The problem :: Given the records underneath, please repeat exactly the lines from the line with "# Switch between" through the line with "- -Update True|False", passing over any picture.

──────── Records for the exercise ────────

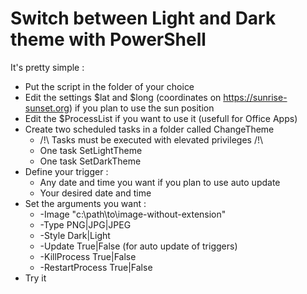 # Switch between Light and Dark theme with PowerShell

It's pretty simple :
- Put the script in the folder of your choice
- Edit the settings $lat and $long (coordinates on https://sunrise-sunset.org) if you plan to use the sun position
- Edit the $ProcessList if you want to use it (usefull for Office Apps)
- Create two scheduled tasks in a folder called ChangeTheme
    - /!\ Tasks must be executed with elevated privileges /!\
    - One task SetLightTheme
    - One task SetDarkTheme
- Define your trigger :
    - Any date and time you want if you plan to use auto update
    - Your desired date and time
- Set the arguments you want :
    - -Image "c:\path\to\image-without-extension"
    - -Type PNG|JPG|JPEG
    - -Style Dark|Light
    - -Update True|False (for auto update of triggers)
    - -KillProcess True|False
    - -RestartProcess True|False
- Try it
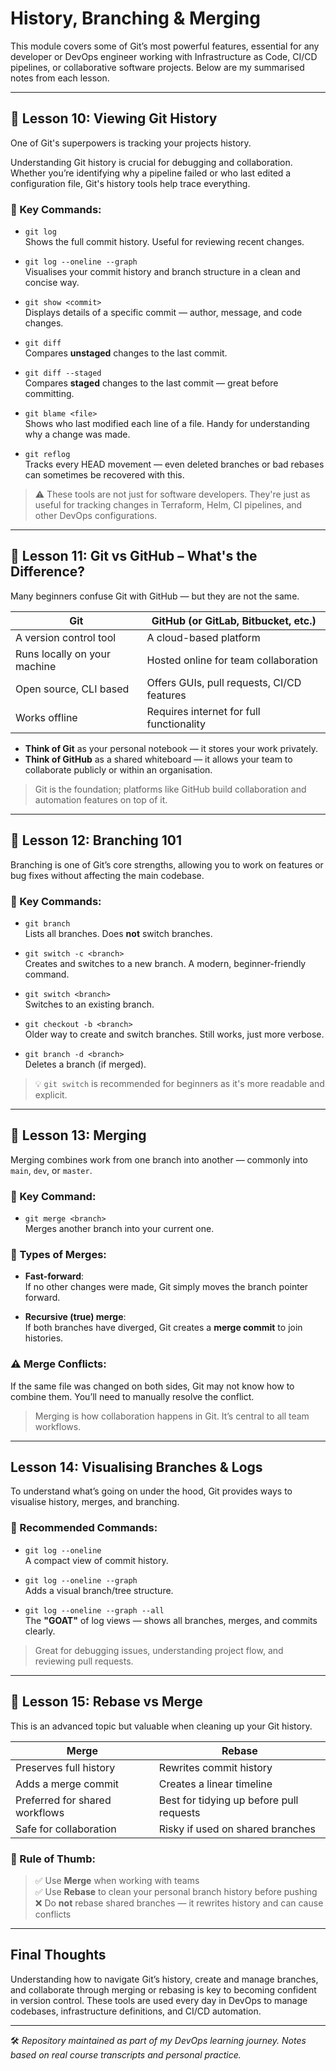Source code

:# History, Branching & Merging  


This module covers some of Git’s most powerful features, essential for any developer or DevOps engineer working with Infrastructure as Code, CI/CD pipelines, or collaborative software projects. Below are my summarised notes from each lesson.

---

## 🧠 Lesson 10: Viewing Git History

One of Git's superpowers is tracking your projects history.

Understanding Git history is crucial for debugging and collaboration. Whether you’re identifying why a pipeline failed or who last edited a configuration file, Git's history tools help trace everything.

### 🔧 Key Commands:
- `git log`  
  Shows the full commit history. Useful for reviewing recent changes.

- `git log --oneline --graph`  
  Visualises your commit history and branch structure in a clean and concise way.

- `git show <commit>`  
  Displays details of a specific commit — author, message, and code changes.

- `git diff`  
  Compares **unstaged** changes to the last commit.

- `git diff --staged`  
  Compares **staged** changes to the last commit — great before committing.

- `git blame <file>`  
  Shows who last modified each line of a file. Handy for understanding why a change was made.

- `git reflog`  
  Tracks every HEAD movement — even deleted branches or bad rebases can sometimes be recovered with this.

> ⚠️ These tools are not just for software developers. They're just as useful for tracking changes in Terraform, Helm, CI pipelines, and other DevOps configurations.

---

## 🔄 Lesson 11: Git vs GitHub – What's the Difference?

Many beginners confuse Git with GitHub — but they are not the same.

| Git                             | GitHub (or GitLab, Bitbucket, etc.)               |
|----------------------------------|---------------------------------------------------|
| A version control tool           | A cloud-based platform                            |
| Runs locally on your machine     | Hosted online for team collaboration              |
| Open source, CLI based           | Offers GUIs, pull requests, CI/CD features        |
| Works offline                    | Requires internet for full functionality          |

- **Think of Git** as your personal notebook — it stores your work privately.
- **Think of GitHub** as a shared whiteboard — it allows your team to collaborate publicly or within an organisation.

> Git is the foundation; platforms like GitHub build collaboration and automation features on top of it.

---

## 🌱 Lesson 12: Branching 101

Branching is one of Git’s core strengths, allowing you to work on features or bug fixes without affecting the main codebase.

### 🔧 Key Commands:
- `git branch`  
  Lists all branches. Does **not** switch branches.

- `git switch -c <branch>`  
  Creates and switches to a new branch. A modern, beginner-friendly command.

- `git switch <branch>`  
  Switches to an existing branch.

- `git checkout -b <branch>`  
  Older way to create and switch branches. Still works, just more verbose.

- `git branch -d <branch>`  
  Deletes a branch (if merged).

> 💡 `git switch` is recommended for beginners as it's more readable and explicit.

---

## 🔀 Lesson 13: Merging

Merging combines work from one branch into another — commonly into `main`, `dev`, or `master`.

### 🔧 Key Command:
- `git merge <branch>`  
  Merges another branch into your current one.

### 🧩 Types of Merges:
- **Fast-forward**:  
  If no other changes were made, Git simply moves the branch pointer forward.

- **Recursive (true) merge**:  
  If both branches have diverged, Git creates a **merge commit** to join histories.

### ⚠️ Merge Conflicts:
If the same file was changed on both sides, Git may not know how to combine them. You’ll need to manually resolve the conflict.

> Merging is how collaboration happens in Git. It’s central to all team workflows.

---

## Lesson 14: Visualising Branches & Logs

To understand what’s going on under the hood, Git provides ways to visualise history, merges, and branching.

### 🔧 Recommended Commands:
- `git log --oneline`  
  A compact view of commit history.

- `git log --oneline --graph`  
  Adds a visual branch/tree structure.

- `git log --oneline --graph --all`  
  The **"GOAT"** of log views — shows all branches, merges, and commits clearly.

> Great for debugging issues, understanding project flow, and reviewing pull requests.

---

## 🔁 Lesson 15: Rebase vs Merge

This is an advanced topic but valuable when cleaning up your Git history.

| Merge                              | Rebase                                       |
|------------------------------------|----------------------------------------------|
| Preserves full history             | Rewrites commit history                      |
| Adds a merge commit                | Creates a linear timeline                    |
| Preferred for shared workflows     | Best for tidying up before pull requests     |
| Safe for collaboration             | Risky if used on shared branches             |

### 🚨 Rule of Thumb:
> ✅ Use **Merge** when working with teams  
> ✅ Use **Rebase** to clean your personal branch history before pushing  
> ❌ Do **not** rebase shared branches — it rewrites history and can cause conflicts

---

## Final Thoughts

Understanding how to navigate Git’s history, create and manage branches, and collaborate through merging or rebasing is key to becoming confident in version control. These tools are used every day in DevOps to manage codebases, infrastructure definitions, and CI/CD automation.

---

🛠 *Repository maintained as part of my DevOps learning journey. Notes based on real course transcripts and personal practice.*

────────
──────── Records for the exercise ────────

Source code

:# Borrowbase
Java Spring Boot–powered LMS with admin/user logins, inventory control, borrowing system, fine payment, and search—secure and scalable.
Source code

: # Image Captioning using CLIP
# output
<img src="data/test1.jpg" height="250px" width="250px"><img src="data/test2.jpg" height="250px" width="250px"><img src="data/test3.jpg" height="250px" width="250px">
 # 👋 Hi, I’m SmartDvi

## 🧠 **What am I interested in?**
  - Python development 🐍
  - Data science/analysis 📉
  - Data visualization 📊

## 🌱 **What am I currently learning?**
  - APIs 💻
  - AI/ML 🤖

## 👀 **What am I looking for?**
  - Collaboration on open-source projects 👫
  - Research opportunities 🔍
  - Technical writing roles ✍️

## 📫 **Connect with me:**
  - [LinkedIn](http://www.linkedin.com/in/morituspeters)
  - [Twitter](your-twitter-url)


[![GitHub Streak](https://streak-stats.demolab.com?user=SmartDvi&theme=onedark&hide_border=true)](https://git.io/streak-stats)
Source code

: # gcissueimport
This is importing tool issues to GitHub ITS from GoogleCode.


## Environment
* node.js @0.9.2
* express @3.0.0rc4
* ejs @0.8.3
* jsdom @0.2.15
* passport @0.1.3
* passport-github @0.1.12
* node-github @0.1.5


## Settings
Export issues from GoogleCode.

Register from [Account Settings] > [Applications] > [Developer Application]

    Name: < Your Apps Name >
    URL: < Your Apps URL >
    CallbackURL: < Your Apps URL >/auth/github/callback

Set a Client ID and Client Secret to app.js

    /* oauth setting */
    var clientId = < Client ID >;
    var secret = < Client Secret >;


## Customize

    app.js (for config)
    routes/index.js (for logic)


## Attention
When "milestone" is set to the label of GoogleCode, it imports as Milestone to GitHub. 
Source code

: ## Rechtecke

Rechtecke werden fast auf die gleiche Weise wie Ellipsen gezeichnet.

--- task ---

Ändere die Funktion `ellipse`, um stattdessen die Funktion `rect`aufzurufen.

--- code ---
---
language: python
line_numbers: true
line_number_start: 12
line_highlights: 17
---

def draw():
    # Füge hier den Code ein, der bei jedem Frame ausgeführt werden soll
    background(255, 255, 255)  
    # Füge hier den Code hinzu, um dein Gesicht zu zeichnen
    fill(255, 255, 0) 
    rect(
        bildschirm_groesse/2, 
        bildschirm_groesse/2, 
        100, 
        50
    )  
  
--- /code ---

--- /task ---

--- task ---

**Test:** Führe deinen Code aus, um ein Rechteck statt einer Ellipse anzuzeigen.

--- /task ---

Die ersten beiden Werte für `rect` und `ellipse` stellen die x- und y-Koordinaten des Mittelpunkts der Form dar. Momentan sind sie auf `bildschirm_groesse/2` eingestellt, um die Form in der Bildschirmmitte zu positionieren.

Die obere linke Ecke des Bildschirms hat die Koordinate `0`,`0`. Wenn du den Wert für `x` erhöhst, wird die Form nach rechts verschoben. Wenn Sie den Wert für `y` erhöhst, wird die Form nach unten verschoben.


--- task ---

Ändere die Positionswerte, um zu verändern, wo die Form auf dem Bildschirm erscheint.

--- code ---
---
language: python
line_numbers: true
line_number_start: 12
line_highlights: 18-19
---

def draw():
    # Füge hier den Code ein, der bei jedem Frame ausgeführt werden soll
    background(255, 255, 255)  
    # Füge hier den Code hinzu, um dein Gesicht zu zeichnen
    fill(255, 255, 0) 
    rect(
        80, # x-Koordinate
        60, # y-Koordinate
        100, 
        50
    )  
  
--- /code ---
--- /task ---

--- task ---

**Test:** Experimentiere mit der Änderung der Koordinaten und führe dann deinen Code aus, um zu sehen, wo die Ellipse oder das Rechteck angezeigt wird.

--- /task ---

────────
──────── Records for the exercise ────────

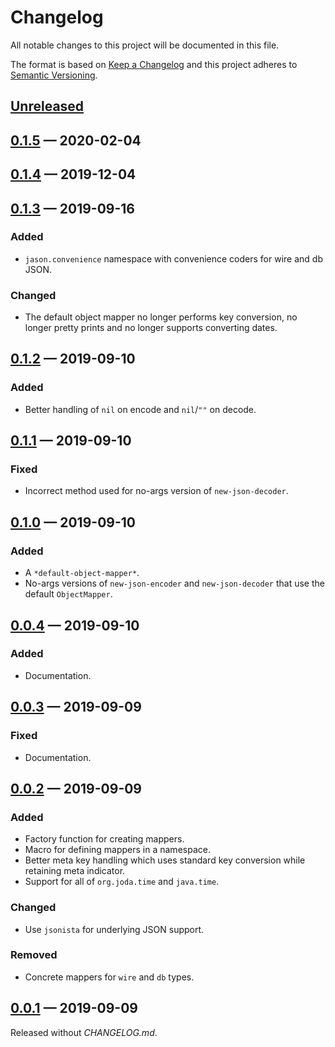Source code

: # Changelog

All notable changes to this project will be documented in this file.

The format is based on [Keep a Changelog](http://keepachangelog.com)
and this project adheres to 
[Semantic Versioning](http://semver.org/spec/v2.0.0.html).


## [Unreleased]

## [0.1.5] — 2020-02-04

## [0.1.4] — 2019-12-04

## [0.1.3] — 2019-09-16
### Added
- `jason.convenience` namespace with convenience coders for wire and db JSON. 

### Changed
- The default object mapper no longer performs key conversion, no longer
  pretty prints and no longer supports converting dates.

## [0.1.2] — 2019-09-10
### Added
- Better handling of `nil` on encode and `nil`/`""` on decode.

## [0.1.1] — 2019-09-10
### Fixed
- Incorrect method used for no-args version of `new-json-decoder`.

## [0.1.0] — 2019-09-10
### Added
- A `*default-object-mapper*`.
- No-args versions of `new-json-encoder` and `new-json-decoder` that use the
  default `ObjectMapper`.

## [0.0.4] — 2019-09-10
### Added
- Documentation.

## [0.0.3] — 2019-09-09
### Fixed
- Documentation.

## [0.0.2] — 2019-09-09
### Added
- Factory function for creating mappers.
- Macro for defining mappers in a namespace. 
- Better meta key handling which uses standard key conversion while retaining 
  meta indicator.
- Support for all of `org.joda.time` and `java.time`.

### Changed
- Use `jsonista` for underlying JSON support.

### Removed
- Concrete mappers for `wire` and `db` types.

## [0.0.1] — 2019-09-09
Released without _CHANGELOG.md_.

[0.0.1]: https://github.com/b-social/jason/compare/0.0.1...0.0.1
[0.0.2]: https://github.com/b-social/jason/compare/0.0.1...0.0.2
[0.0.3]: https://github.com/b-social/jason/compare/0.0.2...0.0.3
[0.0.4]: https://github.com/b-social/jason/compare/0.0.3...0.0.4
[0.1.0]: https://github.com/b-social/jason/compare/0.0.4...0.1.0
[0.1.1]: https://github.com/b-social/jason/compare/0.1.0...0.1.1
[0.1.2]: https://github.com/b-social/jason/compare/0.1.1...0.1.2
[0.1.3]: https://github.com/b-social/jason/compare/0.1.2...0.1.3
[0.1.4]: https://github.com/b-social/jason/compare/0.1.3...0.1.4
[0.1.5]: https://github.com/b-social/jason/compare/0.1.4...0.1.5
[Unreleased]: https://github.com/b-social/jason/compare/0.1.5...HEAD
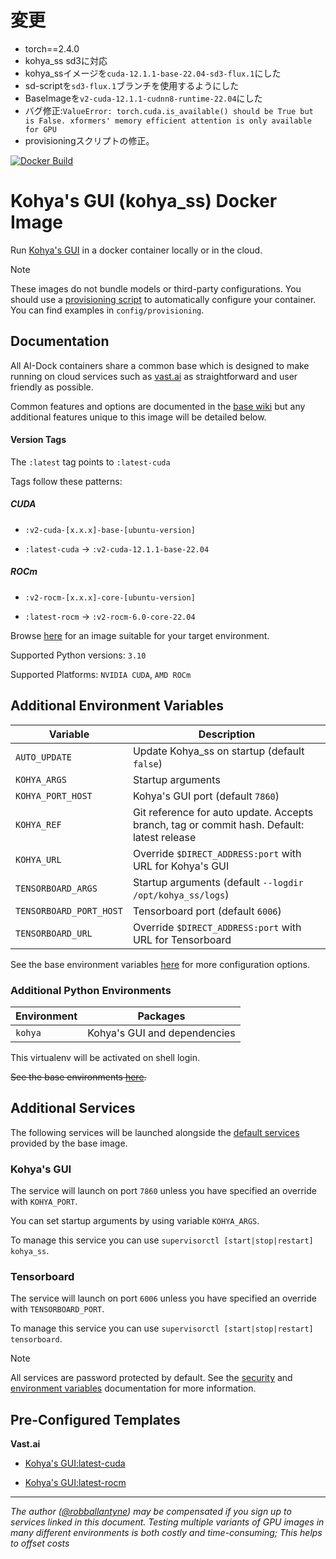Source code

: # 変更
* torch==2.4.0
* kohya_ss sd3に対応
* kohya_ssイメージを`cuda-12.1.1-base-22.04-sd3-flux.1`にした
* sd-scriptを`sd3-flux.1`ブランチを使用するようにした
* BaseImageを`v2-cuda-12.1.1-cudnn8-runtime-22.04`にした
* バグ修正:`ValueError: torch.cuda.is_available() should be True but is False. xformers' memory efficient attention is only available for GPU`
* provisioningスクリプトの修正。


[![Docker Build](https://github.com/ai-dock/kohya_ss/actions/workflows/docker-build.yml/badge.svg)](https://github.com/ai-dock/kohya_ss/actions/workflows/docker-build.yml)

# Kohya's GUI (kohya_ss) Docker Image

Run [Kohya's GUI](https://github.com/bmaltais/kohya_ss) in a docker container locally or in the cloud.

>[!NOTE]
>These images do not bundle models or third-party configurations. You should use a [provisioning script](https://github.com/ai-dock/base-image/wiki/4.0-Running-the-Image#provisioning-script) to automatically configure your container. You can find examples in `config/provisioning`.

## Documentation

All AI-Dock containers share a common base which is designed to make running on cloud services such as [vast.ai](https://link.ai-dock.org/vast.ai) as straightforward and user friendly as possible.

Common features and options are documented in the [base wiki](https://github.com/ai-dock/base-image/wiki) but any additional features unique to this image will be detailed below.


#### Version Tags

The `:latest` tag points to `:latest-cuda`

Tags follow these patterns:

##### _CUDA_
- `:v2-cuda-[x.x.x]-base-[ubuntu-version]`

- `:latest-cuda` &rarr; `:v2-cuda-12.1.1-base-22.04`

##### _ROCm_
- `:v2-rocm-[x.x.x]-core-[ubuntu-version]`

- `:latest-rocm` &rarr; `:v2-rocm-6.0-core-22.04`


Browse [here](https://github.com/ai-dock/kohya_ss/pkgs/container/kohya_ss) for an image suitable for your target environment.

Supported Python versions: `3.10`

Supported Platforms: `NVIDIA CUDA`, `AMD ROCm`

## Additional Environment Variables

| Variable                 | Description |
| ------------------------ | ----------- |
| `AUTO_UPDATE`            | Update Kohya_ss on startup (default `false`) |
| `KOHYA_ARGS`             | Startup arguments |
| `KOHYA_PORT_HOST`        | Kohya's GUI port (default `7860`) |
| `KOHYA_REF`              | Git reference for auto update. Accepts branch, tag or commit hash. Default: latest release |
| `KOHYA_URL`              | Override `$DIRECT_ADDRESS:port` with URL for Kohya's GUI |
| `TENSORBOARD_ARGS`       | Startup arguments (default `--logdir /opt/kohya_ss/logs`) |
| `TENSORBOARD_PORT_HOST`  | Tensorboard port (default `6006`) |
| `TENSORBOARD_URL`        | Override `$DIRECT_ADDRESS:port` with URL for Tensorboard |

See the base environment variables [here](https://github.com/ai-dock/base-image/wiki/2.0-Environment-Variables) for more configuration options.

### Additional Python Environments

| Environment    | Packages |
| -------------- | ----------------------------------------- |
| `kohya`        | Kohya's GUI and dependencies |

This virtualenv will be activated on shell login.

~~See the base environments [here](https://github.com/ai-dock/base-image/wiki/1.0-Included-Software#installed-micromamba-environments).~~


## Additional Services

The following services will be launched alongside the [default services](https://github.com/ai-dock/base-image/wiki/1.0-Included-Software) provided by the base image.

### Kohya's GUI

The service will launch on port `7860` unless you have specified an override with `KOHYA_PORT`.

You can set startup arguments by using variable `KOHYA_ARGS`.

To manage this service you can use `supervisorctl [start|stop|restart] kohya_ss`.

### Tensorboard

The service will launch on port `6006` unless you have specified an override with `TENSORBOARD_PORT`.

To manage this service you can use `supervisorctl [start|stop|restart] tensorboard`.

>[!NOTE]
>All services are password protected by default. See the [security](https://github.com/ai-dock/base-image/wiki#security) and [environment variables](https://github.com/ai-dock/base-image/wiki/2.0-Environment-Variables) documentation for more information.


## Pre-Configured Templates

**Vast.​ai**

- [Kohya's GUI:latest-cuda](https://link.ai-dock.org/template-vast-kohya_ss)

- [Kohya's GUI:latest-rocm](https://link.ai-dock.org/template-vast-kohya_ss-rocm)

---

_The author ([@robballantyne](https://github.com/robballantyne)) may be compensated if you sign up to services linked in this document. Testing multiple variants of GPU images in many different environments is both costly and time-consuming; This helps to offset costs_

────────

Answer to this problem ::
 # Switch between Light and Dark theme with PowerShell

It's pretty simple :
- Put the script in the folder of your choice
- Edit the settings $lat and $long (coordinates on https://sunrise-sunset.org) if you plan to use the sun position
- Edit the $ProcessList if you want to use it (usefull for Office Apps)
- Create two scheduled tasks in a folder called ChangeTheme
    - /!\ Tasks must be executed with elevated privileges /!\
    - One task SetLightTheme
    - One task SetDarkTheme
- Define your trigger :
    - Any date and time you want if you plan to use auto update
    - Your desired date and time
- Set the arguments you want :
    - -Image "c:\path\to\image-without-extension"
    - -Type PNG|JPG|JPEG
    - -Style Dark|Light
    - -Update True|False (for auto update of triggers)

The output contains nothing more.